Flew to Houston, met Evelyn Helminen, and then on to Managua, (the Capitol) Nicaragua, to be with Darlene, who has been living with a family since January 11. Darz and a taxi driver were waiting for us, and we then drove to Chinandega, about 2 1/2 to 3 hours north.
We stayed the first night in Luciana Gurdian's hotel. (Lady whom Dars has been living with.)
I opened the door in the morning to a scene like Mexico, busy streets, tangled electric wires, street vendors, crazy drivers, but a whole heap hotter, like a furnace! I instantly had misgivings about me and "heat" cuz we don't get along. But that was only the first day, and things improved after that!
We had breakfast there,
|our breakfast was egg, white toast toasted on one side, rice/beans, juice and coffee|
and then Luciana (Darlene's host mother and friend) drove us to check out hotels with pools and air, which is what I require. Checked into Hotel Farallones, which is near a grocery store, and other things. Perfect pool and air conditioning, which I've made much use of.
Some days small green parrots would fly over our area.
Luciana's family owns four hotels, two cafes, and a coffee plantation. Luciana is the overseer of the three hotels and one cafe in Chinandega, and her sister takes care of the one hotel and cafe in Leon. She has three children, ages 7 months, 5 and 7, and is 35 herself. She also goes to law school on Saturdays, because she wants to know that their property is kept from corruption and everything is legal.
|people were friendly, they let us take pictures of them and didn't ask for money|
notice them smiling at us
Travelled to Leon, 45 min. away, first taxi to the bus station. The station is full of people selling everything from food to clothes, so colorful and noisy. Saw ladies carrying dishes and pots full of fruit on their heads.
( no prob balancing, seemed like they were glued on) There were several kinds of buses, we took the mini's which hold up to 15 people jammed in.
No air, very warm, but I did it!
In Leon, we walked thru the street markets, took pictures,
|LADY HAD A CELL PHONE IN HER HAND|
(shoemaker, pedicab, etc) then took a pedicab to Tierra Tours.
Saw a church which was yellowed with age, built in 1790 on the way.
|TA, DAAA....OUR FIRST PEDICAB RIDE|
Driver told us that there were two more from the 1500's.
The tour bus then drove us to the mangrove estuary where we got in the open boat (only 8 if us, two from the Netherlands) and went slowly thru the water for three hours total, spotting all kinds of birds. (700 bird species here in Nic)
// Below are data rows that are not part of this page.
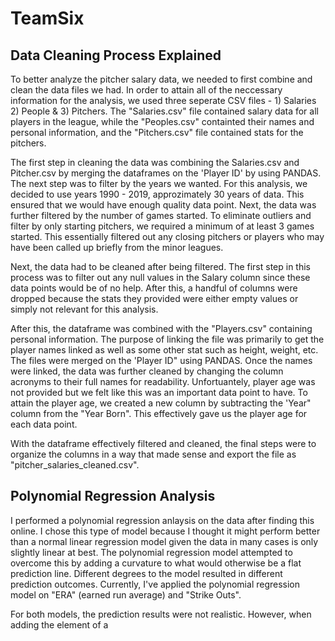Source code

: # TeamSix

## Data Cleaning Process Explained

To better analyze the pitcher salary data, we needed to first combine and clean the data files we had. In order to attain all of the neccessary information for the analysis, we used three seperate CSV files - 1) Salaries 2) People & 3) Pitchers. The "Salaries.csv" file contained salary data for all players in the league, while the "Peoples.csv" containted their names and personal information, and the "Pitchers.csv" file contained stats for the pitchers. 

The first step in cleaning the data was combining the Salaries.csv and Pitcher.csv by merging the dataframes on the 'Player ID' by using PANDAS. The next step was to filter by the years we wanted. For this analysis, we decided to use years 1990 - 2019, approzimately 30 years of data. This ensured that we would have enough quality data point. Next, the data was further filtered by the number of games started. To eliminate outliers and filter by only starting pitchers, we required a minimum of at least 3 games started. This essentially filtered out any closing pitchers or players who may have been called up briefly from the minor leagues. 

Next, the data had to be cleaned after being filtered. The first step in this process was to filter out any null values in the Salary column since these data points would be of no help. After this, a handful of columns were dropped because the stats they provided were either empty values or simply not relevant for this analysis. 

After this, the dataframe was combined with the "Players.csv" containing personal information. The purpose of linking the file was primarily to get the player names linked as well as some other stat such as height, weight, etc. The files were merged on the 'Player ID" using PANDAS. Once the names were linked, the data was further cleaned by changing the column acronyms to their full names for readability. Unfortuantely, player age was not provided but we felt like this was an important data point to have. To attain the player age, we created a new column by subtracting the 'Year" column from the "Year Born". This effectively gave us the player age for each data point. 

With the dataframe effectively filtered and cleaned, the final steps were to organize the columns in a way that made sense and export the file as "pitcher_salaries_cleaned.csv". 


## Polynomial Regression Analysis

I performed a polynomial regression anlaysis on the data after finding this online. I chose this type of model because I thought it might perform better than a normal linear regression model given the data in many cases is only slightly linear at best. The polynomial regression model attempted to overcome this by adding a curvature to what would otherwise be a flat prediction line. Different degrees to the model resulted in different prediction outcomes. Currently, I've applied the polynomial regression model on "ERA" (earned run average) and "Strike Outs". 

For both models, the prediction results were not realistic. However, when adding the element of a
I had seen most before, but what amazed me the most was the termite nests in the trees.
(Surprised that they would be near the water). The mangrove trees were a big root tangle, growing from the ground as well as from the tendrils the tree grew, and made another tree as it got to the ground.
On our way back,we docked at a leatherback turtle sanctuary on Isla Juan Venado. The man there explained that the turtles, which are huge, 3 to 4 feet across and larger, come to the shore at night, lay their eggs, and go back into the water. The men would dig up the eggs and bring them into this fenced enclosure away from predators, re-bury them (some in bags so that more survive the earthquakes) and when they hatch and are mature enough, are released back into the ocean.
|DARS COOLING OFF|
We were shown a rhinoceros bug, ugly, icky and scary looking...about 4 inches long with thick black legs and pincers...they bite big.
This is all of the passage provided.